When Jesus shows up with his wounds and his knowledge of Thomas' doubt, the world shifts and suddenly Thomas is following is Jesus the person, not Jesus the idea. It is at this point that a lot of us get hung up. We are dedicated to Jesus the idea. Either the idea is not a very powerful one and it doesn't move us past our intellectual coolness, or the idea is a very emotional one and we need to protect it fiercely against all threats so that it doesn't get lost.

In either case doubt is a problem. If we are just intellectual Christians, than doubt is immaterial. We can change and shift our idea so it still matches what we want from it. We can even give it up and follow a different idea because it doesn't connect with the rest of our being. It never becomes more than an idea.

With the emotional connection to the idea, doubt is a threat. If we doubt, question, probe the idea maybe it will lose its power and our connection to it will fail. So the idea never really gets tested.
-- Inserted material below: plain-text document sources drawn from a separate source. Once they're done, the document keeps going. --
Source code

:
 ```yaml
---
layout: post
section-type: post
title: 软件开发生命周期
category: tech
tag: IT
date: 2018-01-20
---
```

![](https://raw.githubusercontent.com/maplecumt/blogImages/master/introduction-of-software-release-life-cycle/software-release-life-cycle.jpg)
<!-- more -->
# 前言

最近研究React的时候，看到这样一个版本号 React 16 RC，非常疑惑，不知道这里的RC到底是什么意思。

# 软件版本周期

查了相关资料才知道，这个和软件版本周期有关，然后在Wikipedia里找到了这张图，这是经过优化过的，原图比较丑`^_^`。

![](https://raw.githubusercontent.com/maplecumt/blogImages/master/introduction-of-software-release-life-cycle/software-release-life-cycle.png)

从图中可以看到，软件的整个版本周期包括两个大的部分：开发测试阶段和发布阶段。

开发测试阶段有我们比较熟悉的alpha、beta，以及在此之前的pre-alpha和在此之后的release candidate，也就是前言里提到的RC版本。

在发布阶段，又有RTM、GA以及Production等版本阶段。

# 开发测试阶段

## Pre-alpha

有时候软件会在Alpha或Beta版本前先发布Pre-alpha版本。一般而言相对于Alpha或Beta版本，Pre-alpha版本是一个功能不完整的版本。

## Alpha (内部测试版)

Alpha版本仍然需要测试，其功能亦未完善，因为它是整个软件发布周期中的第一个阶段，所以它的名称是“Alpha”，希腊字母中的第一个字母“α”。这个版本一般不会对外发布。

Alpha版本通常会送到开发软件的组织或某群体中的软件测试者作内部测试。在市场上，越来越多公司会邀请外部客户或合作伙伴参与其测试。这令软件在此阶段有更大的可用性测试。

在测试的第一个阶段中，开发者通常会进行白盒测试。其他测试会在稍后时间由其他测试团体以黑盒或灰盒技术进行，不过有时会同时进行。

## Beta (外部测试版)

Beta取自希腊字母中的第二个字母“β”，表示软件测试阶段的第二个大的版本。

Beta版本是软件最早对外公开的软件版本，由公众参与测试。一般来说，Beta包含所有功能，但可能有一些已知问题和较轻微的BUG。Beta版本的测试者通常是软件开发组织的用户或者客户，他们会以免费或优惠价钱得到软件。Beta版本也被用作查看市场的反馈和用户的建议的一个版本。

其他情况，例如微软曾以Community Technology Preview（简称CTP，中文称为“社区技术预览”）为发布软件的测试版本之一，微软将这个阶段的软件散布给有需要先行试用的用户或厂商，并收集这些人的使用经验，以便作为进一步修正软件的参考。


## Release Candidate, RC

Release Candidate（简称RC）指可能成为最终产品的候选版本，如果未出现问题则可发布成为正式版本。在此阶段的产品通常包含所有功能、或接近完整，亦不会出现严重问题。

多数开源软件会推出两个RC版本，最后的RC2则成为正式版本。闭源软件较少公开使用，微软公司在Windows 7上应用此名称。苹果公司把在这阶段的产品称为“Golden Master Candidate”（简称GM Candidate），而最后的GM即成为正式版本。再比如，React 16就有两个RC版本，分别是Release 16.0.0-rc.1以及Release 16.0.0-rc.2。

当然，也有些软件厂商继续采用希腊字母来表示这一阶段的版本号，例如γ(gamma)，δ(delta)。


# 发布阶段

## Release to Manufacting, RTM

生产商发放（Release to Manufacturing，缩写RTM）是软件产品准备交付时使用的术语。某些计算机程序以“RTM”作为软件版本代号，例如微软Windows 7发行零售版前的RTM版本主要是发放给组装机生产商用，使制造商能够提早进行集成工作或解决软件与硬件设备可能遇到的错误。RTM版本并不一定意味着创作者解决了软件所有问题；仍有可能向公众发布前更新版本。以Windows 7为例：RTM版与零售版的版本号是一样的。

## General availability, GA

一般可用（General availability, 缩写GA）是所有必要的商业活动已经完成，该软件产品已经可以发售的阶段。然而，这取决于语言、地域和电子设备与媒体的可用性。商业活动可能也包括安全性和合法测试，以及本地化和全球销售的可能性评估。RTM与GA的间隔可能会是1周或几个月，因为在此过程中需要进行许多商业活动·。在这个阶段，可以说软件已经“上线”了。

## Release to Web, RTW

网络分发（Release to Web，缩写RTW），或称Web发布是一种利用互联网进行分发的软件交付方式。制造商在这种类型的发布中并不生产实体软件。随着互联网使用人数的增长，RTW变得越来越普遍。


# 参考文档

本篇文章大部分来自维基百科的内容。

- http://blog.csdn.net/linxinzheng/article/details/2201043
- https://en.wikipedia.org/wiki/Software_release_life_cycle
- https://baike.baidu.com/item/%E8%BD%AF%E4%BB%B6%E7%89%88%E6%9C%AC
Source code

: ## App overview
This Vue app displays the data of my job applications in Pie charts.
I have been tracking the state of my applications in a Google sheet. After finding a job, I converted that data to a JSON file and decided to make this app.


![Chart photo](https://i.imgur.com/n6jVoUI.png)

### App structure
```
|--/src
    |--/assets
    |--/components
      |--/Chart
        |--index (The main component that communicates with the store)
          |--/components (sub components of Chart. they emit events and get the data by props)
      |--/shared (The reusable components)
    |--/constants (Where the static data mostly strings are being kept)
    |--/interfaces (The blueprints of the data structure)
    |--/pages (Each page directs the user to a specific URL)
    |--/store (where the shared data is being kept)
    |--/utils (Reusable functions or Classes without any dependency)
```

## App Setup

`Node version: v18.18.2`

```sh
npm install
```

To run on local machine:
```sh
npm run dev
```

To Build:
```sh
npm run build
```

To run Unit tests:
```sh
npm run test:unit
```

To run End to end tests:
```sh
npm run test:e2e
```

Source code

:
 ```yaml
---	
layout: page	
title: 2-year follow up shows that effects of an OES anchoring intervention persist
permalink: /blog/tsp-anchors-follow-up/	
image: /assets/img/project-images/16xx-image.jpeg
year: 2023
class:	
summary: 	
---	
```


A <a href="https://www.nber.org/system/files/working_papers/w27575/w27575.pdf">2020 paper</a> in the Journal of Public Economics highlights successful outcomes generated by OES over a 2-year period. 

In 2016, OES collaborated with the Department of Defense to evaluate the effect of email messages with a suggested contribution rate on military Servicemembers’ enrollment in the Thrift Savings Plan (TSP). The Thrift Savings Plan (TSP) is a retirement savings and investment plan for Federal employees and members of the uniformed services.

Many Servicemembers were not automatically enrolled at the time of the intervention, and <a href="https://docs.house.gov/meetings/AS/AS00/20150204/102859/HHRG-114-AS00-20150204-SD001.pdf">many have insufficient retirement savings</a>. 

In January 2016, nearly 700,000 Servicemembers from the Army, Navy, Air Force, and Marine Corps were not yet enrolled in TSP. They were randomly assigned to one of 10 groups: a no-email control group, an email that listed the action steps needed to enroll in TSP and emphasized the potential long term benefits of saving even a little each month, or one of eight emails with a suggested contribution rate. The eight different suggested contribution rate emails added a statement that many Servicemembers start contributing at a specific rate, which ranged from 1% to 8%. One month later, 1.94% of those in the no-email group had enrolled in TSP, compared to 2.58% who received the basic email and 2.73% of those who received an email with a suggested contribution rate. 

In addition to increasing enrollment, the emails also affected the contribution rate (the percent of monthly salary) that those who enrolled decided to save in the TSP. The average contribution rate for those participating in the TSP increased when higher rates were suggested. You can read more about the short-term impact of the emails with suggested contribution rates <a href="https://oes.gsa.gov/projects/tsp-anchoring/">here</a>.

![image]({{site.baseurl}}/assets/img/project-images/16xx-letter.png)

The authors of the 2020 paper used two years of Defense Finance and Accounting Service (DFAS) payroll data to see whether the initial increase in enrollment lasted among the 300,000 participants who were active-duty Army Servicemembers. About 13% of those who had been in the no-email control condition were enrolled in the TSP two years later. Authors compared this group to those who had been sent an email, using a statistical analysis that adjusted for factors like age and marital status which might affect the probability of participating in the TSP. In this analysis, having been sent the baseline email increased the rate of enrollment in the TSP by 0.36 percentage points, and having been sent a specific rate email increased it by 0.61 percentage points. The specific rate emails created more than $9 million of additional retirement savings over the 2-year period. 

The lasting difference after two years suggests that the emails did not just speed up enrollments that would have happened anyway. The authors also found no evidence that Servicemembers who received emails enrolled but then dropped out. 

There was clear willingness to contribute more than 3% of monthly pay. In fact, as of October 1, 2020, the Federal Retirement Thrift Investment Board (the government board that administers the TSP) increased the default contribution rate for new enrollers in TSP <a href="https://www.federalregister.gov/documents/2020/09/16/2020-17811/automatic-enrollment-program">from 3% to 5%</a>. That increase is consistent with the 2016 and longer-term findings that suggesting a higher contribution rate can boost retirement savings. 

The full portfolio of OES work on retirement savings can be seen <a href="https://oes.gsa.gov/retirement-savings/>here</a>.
Either way we are a people who hate doubt. We want to know with exactitude. We have polls and surveys. We bring up statistics. We create scientific models. We argue, but we rarely doubt, we rarely question ourselves in the midst of screaming questions at other.

Doubt is a powerful pathway to faith. Thomas doubted and the resolution of his doubt changed him. He brought Christianity to India. He was driven, not by pragmatism, but by his relationship with the person Jesus.

Doubt pushes us to go deeper, past the intellectual, past the emotions to a place where we don't find certainty, but a person.